**Problem to work on**. Output the run of lines that opens with the first line of the material below and closes with the line containing "This one needed", both included, and drop the pictures.

BEGIN Records

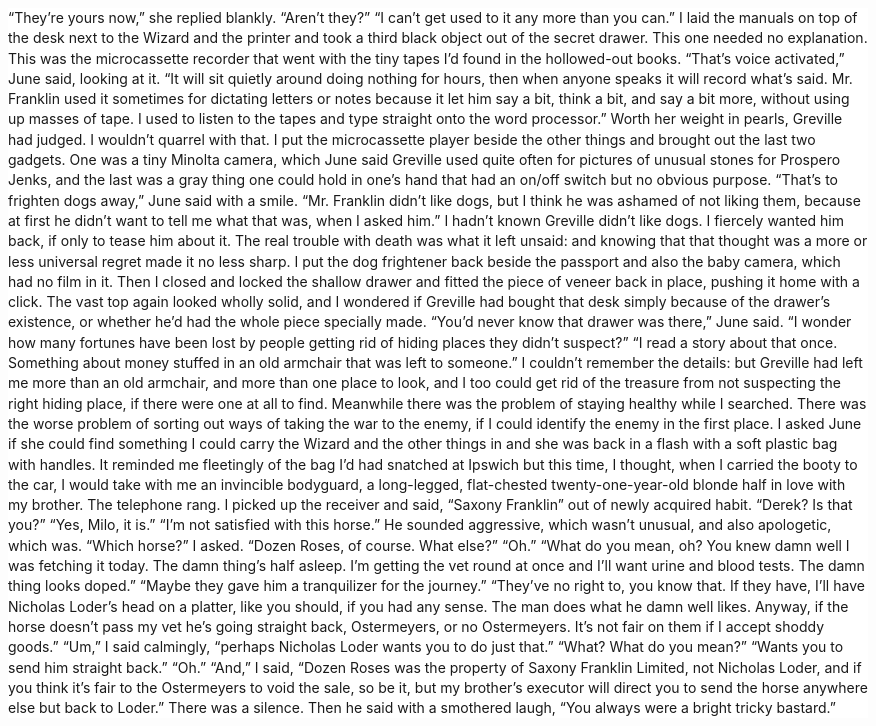 “They’re yours now,” she replied blankly. “Aren’t they?”
“I can’t get used to it any more than you can.”
I laid the manuals on top of the desk next to the Wizard and the printer and took a third black object out of the secret drawer.
This one needed no explanation. This was the microcassette recorder that went with the tiny tapes I’d found in the hollowed-out books.
“That’s voice activated,” June said, looking at it. “It will sit quietly around doing nothing for hours, then when anyone speaks it will record what’s said. Mr. Franklin used it sometimes for dictating letters or notes because it let him say a bit, think a bit, and say a bit more, without using up masses of tape. I used to listen to the tapes and type straight onto the word processor.”
Worth her weight in pearls, Greville had judged. I wouldn’t quarrel with that.
I put the microcassette player beside the other things and brought out the last two gadgets. One was a tiny Minolta camera, which June said Greville used quite often for pictures of unusual stones for Prospero Jenks, and the last was a gray thing one could hold in one’s hand that had an on/off switch but no obvious purpose.
“That’s to frighten dogs away,” June said with a smile. “Mr. Franklin didn’t like dogs, but I think he was ashamed of not liking them, because at first he didn’t want to tell me what that was, when I asked him.”
I hadn’t known Greville didn’t like dogs. I fiercely wanted him back, if only to tease him about it. The real trouble with death was what it left unsaid: and knowing  that that thought was a more or less universal regret made it no less sharp.
I put the dog frightener back beside the passport and also the baby camera, which had no film in it. Then I closed and locked the shallow drawer and fitted the piece of veneer back in place, pushing it home with a click. The vast top again looked wholly solid, and I wondered if Greville had bought that desk simply because of the drawer’s existence, or whether he’d had the whole piece specially made.
“You’d never know that drawer was there,” June said. “I wonder how many fortunes have been lost by people getting rid of hiding places they didn’t suspect?”
“I read a story about that once. Something about money stuffed in an old armchair that was left to someone.” I couldn’t remember the details: but Greville had left me more than an old armchair, and more than one place to look, and I too could get rid of the treasure from not suspecting the right hiding place, if there were one at all to find.
Meanwhile there was the problem of staying healthy while I searched. There was the worse problem of sorting out ways of taking the war to the enemy, if I could identify the enemy in the first place.
I asked June if she could find something I could carry the Wizard and the other things in and she was back in a flash with a soft plastic bag with handles. It reminded me fleetingly of the bag I’d had snatched at Ipswich but this time, I thought, when I carried the booty to the car, I would take with me an invincible bodyguard, a long-legged, flat-chested twenty-one-year-old blonde half in love with my brother.
The telephone rang. I picked up the receiver and said, “Saxony Franklin” out of newly acquired habit.
“Derek? Is that you?”
“Yes, Milo, it is.”
“I’m not satisfied with this horse.” He sounded aggressive, which wasn’t unusual, and also apologetic, which was.
“Which horse?” I asked.
“Dozen Roses, of course. What else?”
“Oh.”
“What do you mean, oh? You knew damn well I was fetching it today. The damn thing’s half asleep. I’m getting the vet round at once and I’ll want urine and blood tests. The damn thing looks doped.”
“Maybe they gave him a tranquilizer for the journey.”
“They’ve no right to, you know that. If they have, I’ll have Nicholas Loder’s head on a platter, like you should, if you had any sense. The man does what he damn well likes. Anyway, if the horse doesn’t pass my vet he’s going straight back, Ostermeyers, or no Ostermeyers. It’s not fair on them if I accept shoddy goods.”
“Um,” I said calmingly, “perhaps Nicholas Loder wants you to do just that.”
“What? What do you mean?”
“Wants you to send him straight back.”
“Oh.”
“And,” I said, “Dozen Roses was the property of Saxony Franklin Limited, not Nicholas Loder, and if you think it’s fair to the Ostermeyers to void the sale, so be it, but my brother’s executor will direct you to send the horse anywhere else but back to Loder.”
There was a silence. Then he said with a smothered laugh, “You always were a bright tricky bastard.”
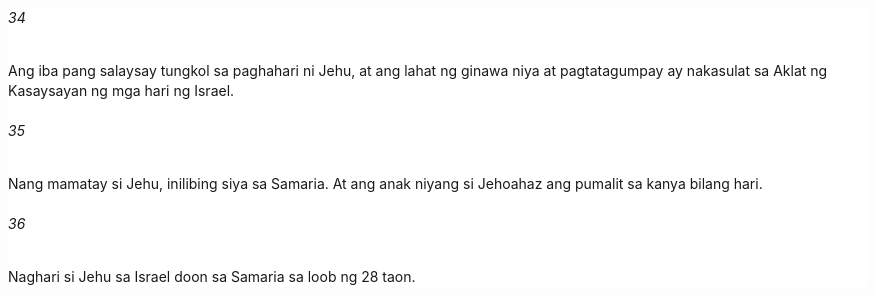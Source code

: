 ###### 34
Ang iba pang salaysay tungkol sa paghahari ni Jehu, at ang lahat ng ginawa niya at pagtatagumpay ay nakasulat sa Aklat ng Kasaysayan ng mga hari ng Israel. 

###### 35
Nang mamatay si Jehu, inilibing siya sa Samaria. At ang anak niyang si Jehoahaz ang pumalit sa kanya bilang hari. 

###### 36
Naghari si Jehu sa Israel doon sa Samaria sa loob ng 28 taon.
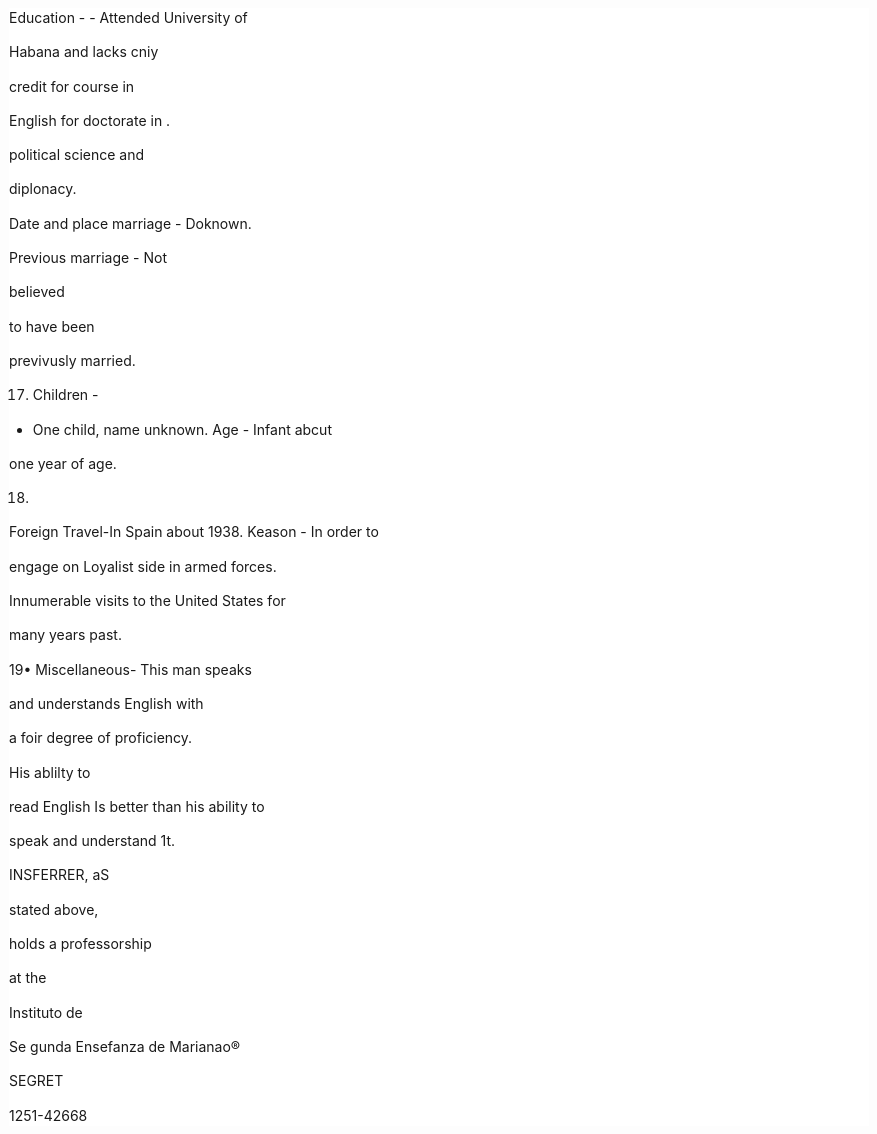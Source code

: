 Education - - Attended University of

Habana and lacks cniy

credit for course in

English for doctorate in .

political science and

diplonacy.

Date and place marriage - Doknown.

Previous marriage - Not

believed

to have been

previvusly married.

17. Children -

- One child, name unknown. Age - Infant abcut

one year of age.

18.

Foreign Travel-In Spain about 1938. Keason - In order to

engage on Loyalist side in armed forces.

Innumerable visits to the United States for

many years past.

19• Miscellaneous- This man speaks

and understands English with

a foir degree of proficiency.

His ablilty to

read English Is better than his ability to

speak and understand 1t.

INSFERRER, aS

stated above,

holds a professorship

at the

Instituto de

Se gunda Ensefanza de Marianao®

SEGRET

1251-42668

END Records

**Solved exercise**.
 “They’re yours now,” she replied blankly. “Aren’t they?”
“I can’t get used to it any more than you can.”
I laid the manuals on top of the desk next to the Wizard and the printer and took a third black object out of the secret drawer.
This one needed no explanation. This was the microcassette recorder that went with the tiny tapes I’d found in the hollowed-out books.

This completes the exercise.